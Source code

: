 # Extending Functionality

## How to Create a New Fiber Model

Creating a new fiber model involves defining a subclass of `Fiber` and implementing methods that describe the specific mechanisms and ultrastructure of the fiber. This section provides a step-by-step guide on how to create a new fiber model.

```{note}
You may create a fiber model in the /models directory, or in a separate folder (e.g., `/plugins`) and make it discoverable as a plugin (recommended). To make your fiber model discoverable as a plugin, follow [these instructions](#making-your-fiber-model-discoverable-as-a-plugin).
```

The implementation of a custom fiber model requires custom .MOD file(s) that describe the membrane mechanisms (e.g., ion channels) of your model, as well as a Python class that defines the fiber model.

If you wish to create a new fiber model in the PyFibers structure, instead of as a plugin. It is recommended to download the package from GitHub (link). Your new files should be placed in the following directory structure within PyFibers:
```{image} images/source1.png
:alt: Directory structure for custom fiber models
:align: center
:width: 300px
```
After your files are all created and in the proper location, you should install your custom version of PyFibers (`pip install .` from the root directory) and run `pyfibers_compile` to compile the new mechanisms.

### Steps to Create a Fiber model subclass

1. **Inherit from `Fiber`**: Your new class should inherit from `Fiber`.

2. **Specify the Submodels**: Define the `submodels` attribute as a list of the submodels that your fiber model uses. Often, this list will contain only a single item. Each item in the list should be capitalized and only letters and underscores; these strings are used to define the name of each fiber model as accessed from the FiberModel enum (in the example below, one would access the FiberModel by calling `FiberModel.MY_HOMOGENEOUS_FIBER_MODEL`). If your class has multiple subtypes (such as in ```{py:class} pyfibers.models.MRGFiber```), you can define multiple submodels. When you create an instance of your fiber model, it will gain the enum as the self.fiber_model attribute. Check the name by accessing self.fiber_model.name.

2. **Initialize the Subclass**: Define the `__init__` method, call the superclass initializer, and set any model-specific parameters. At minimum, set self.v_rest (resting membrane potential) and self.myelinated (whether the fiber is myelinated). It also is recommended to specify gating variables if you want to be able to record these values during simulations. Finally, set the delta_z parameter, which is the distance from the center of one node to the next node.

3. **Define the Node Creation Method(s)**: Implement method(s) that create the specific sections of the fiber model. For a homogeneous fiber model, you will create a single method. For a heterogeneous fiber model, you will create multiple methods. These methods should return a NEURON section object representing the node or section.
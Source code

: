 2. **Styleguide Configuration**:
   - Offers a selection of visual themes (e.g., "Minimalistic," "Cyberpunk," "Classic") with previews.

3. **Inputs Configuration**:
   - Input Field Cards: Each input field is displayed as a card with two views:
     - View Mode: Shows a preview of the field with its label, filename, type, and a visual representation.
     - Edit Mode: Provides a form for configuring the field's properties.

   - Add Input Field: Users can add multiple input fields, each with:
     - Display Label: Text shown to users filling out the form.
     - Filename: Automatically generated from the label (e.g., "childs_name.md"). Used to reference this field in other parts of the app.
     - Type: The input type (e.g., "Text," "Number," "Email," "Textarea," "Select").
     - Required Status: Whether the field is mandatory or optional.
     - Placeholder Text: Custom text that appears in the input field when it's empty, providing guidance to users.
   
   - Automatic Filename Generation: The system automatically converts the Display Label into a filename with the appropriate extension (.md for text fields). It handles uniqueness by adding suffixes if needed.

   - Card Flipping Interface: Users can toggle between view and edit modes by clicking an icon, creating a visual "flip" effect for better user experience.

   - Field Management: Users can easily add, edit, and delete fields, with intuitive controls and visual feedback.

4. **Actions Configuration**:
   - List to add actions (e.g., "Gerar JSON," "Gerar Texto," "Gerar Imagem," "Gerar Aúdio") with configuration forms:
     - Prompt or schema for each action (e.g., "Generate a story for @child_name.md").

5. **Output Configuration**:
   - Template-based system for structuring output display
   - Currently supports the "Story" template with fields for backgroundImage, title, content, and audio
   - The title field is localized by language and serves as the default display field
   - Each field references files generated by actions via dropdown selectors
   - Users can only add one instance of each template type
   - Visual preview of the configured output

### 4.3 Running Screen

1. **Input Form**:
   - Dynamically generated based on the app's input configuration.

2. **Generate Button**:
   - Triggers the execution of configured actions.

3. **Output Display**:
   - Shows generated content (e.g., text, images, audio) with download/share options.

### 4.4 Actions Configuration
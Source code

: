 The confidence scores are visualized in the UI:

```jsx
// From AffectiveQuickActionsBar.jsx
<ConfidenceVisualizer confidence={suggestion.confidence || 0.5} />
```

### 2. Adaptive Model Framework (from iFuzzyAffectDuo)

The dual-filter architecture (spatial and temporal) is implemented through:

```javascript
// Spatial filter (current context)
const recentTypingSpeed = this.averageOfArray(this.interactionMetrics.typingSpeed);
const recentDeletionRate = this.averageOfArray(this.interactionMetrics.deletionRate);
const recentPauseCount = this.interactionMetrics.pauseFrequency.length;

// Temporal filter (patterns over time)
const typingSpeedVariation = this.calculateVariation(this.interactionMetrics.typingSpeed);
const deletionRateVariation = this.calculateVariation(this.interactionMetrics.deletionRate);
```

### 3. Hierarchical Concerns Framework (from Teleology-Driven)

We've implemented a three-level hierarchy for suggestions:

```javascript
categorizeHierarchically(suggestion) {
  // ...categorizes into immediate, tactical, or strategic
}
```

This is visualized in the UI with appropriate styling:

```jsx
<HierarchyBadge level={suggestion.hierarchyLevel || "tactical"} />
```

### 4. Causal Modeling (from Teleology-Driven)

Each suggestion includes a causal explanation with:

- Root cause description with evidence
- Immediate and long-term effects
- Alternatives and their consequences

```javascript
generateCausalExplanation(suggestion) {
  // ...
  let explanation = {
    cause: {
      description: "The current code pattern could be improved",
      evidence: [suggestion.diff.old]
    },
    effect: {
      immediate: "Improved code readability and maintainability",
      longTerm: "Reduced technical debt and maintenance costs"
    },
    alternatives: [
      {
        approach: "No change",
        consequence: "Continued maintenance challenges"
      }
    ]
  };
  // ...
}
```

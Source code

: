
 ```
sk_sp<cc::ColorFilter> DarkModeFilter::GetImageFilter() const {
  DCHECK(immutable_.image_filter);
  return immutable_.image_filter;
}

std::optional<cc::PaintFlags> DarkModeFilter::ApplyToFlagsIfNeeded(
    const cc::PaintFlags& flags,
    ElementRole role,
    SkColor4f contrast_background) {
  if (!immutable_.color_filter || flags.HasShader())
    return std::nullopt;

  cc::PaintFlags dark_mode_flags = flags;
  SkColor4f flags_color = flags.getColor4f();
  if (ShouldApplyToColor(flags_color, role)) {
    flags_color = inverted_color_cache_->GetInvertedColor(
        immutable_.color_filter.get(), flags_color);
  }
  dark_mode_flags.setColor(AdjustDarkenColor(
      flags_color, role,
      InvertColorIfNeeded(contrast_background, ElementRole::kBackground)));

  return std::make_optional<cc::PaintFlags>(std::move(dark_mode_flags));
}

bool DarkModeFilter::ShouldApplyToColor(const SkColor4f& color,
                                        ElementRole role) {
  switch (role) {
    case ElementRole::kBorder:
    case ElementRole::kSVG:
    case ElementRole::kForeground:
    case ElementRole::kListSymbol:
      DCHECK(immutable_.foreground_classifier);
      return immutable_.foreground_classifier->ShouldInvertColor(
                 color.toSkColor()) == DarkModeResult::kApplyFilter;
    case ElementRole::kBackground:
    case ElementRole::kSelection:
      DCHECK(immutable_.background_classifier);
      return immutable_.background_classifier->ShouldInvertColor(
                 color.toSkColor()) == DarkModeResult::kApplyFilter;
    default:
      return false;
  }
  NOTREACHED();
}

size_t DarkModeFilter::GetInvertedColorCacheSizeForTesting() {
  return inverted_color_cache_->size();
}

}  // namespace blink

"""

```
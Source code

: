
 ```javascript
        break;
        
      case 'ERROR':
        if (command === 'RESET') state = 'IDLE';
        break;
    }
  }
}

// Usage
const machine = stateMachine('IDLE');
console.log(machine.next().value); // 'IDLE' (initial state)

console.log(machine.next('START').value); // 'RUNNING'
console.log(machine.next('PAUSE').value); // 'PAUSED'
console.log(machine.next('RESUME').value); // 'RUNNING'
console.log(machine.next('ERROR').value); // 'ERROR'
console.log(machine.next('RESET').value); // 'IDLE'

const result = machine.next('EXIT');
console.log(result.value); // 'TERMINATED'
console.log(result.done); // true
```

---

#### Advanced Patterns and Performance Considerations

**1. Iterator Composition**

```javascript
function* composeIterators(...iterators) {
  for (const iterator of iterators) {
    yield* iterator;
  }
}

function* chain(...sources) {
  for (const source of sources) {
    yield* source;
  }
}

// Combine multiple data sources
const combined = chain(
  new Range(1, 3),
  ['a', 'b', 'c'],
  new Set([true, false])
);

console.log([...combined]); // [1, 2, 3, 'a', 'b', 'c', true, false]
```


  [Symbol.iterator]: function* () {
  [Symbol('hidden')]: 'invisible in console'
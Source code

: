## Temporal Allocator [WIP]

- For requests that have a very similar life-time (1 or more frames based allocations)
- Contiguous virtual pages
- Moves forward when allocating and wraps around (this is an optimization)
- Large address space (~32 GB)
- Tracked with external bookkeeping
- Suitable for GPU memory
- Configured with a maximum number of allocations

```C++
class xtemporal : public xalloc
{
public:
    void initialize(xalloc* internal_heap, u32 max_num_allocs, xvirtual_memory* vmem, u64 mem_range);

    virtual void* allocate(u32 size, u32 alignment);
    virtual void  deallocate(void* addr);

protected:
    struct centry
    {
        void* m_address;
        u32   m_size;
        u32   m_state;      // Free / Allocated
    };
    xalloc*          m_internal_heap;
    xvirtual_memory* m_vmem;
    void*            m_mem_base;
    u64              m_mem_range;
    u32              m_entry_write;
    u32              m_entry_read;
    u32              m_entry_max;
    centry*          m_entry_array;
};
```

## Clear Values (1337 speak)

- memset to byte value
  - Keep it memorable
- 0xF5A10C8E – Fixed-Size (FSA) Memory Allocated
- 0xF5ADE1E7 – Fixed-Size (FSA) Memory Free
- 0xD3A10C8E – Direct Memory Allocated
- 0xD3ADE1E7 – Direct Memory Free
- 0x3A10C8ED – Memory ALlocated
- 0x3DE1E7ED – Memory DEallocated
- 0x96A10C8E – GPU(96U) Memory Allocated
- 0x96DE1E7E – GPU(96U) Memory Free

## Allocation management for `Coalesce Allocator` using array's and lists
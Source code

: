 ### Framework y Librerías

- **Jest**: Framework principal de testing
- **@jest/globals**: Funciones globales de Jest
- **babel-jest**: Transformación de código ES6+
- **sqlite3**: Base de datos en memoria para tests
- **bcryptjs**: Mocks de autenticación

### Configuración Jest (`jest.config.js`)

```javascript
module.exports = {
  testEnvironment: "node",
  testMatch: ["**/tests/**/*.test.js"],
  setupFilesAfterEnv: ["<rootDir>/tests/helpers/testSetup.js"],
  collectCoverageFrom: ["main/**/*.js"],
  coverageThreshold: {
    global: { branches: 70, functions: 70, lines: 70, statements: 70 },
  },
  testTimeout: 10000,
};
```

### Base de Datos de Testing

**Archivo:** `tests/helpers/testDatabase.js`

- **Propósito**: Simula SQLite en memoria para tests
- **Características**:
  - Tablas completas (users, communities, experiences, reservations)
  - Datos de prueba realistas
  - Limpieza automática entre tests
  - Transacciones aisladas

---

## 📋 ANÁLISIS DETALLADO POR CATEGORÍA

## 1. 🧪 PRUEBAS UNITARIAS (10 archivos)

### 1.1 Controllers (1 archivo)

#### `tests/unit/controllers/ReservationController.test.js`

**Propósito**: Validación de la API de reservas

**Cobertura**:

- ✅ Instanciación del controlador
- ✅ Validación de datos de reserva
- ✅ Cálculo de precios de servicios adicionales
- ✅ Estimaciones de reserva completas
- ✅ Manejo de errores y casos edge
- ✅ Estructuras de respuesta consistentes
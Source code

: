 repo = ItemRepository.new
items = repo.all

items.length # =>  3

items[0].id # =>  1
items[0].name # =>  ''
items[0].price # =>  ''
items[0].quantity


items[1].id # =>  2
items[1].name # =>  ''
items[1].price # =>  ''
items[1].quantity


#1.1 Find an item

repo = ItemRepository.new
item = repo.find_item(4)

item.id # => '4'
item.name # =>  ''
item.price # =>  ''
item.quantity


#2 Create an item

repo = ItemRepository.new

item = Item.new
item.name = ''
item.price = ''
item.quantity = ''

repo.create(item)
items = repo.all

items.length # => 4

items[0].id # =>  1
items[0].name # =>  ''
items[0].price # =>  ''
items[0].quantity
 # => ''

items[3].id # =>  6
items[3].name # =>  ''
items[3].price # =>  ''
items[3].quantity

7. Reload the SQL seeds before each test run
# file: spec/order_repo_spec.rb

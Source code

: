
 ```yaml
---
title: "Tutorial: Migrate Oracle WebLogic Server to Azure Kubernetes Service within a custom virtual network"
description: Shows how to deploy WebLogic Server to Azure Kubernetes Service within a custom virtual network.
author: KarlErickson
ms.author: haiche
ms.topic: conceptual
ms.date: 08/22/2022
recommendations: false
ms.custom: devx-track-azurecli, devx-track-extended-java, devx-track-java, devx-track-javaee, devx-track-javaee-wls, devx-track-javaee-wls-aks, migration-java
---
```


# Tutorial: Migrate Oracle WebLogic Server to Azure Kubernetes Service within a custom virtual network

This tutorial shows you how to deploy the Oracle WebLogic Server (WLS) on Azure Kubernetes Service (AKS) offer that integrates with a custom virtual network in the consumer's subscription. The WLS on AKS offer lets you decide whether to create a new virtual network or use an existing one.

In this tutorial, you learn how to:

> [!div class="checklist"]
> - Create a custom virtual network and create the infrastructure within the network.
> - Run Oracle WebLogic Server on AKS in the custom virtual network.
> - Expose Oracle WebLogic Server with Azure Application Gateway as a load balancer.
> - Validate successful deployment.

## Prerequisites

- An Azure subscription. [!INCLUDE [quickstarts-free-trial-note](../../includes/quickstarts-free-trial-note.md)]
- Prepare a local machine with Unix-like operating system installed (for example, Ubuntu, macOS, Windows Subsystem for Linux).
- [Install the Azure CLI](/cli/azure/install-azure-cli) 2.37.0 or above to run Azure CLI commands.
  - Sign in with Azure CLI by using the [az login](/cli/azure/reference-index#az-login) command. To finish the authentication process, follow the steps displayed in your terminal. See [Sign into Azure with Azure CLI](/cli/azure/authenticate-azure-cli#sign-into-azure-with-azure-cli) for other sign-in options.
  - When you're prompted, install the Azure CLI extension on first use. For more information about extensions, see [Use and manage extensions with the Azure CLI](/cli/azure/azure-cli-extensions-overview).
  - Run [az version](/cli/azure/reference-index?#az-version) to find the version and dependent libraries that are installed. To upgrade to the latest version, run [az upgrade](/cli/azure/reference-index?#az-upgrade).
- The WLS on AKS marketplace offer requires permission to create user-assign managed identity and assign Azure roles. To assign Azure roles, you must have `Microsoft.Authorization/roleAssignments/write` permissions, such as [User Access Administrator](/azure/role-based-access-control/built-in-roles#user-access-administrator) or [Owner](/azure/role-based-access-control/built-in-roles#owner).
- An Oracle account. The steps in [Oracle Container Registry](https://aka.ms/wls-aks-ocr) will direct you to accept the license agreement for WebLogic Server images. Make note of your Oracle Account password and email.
+++++
_What the exercise asks_: Among the lines of the material, find those that hold the word "generated" and copy them.

_Solution for this problem_:
     - Filename: Automatically generated from the label (e.g., "childs_name.md"). Used to reference this field in other parts of the app.
   - Each field references files generated by actions via dropdown selectors
   - Dynamically generated based on the app's input configuration.
   - Shows generated content (e.g., text, images, audio) with download/share options.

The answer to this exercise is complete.